In 2016, the Polish environment minister authorized an increase of logging activities in the Bialowieza forest — one of three districts at he Puszcza Bialowieska Natura 2000 — in response to a spruce bark beetle outbreak. He also authorized active forest management operations, including pruning, reforestation and restoration, in other areas of the forest. In July 2017, the European Commission brought an action before CURIA accusing Poland of affecting the integrity of the natural forest site.

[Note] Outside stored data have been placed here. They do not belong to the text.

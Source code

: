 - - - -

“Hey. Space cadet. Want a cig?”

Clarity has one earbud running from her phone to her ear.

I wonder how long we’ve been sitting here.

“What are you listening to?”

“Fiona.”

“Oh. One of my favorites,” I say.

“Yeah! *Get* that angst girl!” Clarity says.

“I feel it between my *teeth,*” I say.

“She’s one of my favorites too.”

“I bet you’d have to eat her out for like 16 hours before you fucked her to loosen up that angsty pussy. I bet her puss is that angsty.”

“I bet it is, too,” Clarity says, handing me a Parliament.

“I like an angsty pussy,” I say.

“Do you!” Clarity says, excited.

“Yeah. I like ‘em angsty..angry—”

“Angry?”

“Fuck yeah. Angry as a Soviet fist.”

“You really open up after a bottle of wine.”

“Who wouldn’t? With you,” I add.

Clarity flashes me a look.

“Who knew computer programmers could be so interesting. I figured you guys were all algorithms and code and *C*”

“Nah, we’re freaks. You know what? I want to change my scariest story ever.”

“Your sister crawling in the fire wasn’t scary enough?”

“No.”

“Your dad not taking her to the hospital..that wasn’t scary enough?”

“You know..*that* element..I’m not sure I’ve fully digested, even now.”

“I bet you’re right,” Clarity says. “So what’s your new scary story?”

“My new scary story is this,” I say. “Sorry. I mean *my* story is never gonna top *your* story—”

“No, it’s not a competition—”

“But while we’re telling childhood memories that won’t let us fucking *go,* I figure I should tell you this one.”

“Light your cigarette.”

"In today’s judgment, the Court declares that Poland has failed to fulfill its obligations [to preserve the integrity of the site]. … The Court finds that implementation of the active forest management operations at issue results in loss of a part of the Puszcza Bialowieska Natura 2000 site," CURIA said in its press release.
The court also stressed that these forest management operations had been launched before Poland was able to assess their impact on the integrity of the forest. This resulted in the "deterioration or destruction of breeding sites and resting places of certain saproxylic beetles protected by the Habitats Directive as species of EU interest in need of strict protection," according to CURIA.
Bialowieza Forest was inscribed on the UNESCO World Heritage List in 1979, as well as the European Union's Natura 2000 Special Area of Conservation list. Work on removing dead trees and trees affected by the beetle outbreak took place on approximately 34,000 hectares of the Bialowieska Natura 2000 site, which has a total surface area of 63,147 hectares.